- The data -
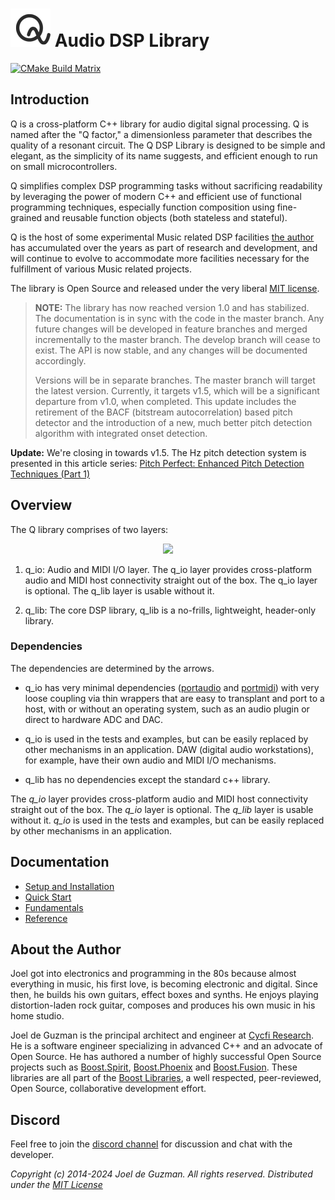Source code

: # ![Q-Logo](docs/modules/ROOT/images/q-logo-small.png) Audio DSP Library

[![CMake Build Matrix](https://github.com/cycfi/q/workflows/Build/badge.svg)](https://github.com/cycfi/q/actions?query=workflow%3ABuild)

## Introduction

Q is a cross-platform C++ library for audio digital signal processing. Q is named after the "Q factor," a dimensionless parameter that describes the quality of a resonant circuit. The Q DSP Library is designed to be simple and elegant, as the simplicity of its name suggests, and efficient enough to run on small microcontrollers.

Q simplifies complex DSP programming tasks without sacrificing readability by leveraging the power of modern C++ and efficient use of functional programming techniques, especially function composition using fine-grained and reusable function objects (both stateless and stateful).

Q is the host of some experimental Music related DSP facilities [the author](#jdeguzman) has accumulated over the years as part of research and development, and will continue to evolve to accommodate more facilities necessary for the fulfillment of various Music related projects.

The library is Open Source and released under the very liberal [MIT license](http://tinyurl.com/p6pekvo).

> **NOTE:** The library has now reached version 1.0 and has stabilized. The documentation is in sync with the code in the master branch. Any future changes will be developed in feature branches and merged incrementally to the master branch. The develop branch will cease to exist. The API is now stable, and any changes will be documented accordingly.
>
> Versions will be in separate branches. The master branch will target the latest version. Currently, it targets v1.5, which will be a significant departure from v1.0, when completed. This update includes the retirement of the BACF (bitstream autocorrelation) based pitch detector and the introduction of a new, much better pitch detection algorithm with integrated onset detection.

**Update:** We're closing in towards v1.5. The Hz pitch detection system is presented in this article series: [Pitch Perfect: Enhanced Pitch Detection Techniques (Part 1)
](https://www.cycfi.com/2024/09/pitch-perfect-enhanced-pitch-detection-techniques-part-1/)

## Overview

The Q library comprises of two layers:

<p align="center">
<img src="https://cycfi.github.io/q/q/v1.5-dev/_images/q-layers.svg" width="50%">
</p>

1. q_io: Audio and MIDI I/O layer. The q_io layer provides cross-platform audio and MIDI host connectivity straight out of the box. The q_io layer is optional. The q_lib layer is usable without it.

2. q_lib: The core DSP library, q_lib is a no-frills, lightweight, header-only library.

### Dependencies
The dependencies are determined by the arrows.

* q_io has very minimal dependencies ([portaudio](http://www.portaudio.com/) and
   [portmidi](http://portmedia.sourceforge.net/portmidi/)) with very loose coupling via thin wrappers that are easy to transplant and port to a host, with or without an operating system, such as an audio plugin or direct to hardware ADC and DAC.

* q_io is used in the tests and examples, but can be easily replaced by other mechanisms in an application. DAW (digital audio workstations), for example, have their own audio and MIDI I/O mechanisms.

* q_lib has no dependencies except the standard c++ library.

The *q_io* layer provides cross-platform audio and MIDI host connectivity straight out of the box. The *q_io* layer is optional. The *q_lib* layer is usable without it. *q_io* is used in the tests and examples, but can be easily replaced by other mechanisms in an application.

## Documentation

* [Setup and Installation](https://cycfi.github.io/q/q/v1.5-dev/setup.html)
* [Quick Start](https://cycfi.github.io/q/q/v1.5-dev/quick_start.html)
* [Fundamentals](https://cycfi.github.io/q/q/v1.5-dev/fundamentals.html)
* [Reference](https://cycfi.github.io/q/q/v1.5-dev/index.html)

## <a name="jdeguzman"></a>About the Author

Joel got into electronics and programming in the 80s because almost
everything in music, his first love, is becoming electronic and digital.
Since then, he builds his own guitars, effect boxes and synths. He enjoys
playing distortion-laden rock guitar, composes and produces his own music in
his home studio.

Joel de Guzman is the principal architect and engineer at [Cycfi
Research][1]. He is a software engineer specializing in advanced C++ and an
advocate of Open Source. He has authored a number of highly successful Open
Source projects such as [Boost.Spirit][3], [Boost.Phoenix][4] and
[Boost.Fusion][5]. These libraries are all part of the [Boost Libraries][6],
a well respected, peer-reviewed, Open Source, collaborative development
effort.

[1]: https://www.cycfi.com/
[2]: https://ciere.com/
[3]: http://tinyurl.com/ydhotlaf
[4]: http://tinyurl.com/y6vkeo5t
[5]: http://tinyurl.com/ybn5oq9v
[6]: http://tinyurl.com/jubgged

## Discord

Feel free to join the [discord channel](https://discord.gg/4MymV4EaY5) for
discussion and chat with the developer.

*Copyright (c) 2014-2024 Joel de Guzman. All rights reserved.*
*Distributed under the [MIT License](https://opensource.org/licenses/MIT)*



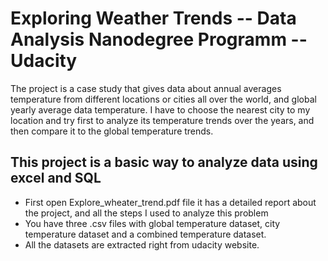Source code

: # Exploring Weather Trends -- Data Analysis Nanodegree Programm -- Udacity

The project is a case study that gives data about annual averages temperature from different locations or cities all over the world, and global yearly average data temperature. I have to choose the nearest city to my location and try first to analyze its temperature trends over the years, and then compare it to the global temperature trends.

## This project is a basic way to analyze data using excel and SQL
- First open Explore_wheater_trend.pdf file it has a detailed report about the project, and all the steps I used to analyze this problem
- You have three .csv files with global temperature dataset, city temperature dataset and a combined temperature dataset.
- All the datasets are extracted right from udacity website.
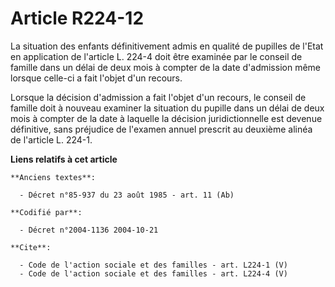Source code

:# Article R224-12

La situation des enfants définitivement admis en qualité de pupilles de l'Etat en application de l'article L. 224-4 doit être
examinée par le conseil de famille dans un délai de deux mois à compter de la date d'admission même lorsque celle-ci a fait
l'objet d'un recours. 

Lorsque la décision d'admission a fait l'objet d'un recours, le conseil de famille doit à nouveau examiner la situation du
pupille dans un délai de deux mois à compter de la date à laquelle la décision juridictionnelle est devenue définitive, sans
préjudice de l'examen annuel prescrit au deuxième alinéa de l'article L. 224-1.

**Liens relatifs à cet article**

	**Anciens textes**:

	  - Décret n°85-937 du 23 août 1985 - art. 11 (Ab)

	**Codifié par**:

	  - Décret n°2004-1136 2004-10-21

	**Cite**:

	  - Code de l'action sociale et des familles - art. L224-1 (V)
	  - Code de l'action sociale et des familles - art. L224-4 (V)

...

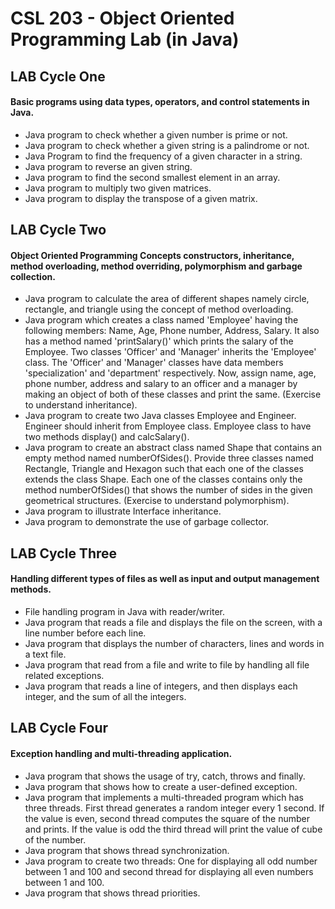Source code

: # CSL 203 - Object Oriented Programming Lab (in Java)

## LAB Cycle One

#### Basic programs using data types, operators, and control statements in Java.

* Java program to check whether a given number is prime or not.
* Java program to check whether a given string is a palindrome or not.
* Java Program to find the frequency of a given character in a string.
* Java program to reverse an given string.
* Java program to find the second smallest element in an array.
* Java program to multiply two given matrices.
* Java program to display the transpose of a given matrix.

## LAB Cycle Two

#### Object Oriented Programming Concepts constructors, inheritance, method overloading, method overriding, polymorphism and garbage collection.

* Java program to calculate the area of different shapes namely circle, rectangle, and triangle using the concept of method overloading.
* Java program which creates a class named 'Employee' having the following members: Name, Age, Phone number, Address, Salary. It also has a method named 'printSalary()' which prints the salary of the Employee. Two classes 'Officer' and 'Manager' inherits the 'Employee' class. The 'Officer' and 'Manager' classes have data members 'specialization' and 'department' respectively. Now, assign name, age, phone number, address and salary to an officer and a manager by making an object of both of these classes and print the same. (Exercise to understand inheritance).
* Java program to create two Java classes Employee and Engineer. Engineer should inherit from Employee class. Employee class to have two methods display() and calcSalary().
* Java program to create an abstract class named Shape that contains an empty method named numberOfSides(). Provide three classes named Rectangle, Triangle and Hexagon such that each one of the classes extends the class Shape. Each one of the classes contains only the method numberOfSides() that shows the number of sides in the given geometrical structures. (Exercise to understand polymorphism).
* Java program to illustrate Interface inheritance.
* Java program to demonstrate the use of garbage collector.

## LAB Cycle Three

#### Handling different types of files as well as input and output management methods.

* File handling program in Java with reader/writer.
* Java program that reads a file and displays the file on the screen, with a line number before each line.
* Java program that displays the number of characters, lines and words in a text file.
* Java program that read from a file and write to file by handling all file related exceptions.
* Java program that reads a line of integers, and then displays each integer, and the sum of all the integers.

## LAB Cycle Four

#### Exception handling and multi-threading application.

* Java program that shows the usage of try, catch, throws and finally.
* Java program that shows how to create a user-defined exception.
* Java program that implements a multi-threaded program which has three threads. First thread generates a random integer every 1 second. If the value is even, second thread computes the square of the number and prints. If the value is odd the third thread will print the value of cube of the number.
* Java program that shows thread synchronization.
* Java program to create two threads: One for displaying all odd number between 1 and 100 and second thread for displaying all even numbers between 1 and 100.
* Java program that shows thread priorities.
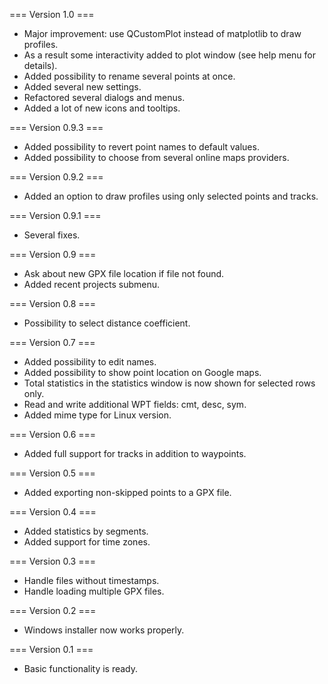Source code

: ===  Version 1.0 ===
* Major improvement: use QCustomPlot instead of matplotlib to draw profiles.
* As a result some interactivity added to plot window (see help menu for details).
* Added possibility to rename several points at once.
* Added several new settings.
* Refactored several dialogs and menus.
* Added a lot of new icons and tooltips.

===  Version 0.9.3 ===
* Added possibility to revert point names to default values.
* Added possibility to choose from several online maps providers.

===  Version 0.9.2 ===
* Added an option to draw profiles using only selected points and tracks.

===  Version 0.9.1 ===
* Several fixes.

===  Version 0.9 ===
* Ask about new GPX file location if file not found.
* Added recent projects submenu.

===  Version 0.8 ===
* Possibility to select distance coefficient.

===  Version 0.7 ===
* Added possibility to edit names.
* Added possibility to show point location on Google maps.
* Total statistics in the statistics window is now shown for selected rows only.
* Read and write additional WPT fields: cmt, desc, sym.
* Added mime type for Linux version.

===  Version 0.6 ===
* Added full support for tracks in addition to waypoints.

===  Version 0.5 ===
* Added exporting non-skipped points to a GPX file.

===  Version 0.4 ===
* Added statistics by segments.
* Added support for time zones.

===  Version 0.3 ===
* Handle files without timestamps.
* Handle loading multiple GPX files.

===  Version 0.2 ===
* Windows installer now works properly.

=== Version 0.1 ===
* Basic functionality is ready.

* * *

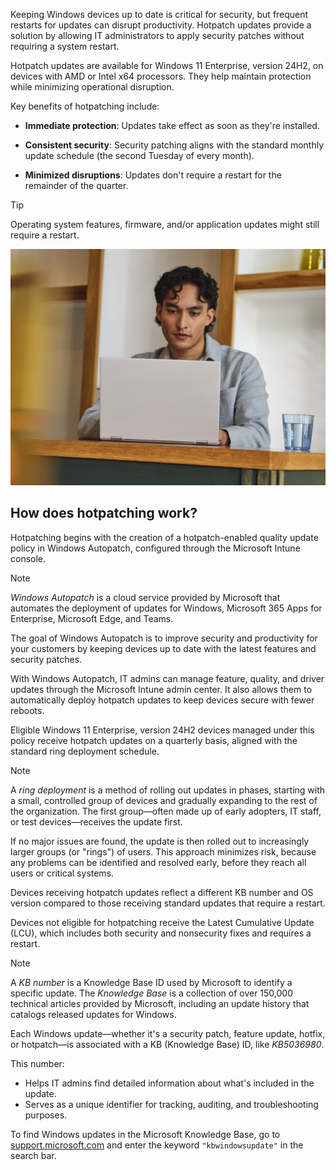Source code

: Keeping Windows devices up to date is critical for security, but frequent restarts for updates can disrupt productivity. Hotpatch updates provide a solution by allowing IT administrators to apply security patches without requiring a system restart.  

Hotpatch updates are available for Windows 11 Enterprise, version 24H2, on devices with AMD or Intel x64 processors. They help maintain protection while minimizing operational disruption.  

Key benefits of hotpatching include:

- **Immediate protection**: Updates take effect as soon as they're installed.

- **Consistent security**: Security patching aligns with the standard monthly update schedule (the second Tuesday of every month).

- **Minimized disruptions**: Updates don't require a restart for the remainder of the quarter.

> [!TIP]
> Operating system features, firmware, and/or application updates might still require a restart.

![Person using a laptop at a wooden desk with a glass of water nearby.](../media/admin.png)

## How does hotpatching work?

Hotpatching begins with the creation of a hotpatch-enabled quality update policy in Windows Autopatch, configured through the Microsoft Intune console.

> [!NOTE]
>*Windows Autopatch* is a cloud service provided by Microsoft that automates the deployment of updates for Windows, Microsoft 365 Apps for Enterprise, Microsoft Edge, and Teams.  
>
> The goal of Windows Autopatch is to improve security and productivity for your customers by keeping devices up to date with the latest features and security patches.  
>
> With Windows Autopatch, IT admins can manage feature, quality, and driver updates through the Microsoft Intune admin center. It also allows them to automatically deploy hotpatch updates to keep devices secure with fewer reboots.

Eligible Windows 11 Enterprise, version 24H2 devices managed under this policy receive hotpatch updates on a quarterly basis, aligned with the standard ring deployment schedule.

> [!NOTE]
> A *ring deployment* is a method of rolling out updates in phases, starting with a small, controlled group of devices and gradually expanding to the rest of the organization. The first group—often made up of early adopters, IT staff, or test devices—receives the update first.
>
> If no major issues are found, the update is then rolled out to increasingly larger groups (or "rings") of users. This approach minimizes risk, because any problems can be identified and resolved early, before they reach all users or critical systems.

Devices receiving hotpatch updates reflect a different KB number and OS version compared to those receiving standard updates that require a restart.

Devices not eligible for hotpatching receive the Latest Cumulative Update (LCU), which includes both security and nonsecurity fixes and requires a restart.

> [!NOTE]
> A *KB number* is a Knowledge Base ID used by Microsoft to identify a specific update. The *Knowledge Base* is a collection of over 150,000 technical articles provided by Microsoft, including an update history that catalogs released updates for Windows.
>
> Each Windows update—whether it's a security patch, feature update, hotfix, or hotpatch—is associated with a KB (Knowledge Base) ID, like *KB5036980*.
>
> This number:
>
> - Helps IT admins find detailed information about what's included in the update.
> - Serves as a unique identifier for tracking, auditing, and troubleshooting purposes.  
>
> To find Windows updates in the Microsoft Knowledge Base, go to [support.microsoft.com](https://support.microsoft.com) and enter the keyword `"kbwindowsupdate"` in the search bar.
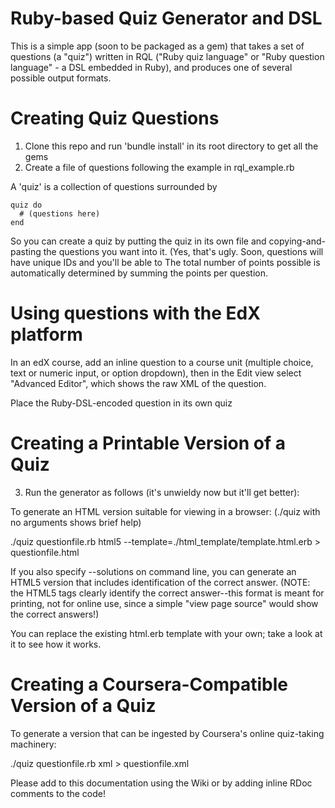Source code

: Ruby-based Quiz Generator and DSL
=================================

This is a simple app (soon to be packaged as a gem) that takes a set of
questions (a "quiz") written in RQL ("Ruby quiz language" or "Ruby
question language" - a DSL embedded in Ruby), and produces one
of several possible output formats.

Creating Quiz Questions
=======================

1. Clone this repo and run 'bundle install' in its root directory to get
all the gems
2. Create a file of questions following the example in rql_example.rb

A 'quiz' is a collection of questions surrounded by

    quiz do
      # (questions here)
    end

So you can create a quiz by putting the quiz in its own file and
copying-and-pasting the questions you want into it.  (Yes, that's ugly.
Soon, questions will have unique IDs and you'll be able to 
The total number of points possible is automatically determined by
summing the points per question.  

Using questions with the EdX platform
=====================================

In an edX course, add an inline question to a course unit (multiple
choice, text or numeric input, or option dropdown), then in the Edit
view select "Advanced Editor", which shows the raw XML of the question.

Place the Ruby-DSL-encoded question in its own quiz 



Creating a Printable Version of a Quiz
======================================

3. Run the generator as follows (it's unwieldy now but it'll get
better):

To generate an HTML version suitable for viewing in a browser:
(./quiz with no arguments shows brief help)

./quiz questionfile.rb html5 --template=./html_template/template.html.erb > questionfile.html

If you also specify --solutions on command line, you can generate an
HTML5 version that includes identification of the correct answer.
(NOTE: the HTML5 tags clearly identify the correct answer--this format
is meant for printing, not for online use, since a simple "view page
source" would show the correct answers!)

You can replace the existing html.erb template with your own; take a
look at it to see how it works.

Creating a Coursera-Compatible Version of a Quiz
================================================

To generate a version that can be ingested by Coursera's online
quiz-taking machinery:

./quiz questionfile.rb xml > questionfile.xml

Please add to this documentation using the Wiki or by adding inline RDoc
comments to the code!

- What is expected -
Only lines holding the word "string" are wanted here; copy each from the listing.

- Task response -
* Java program to check whether a given string is a palindrome or not.
* Java Program to find the frequency of a given character in a string.
* Java program to reverse an given string.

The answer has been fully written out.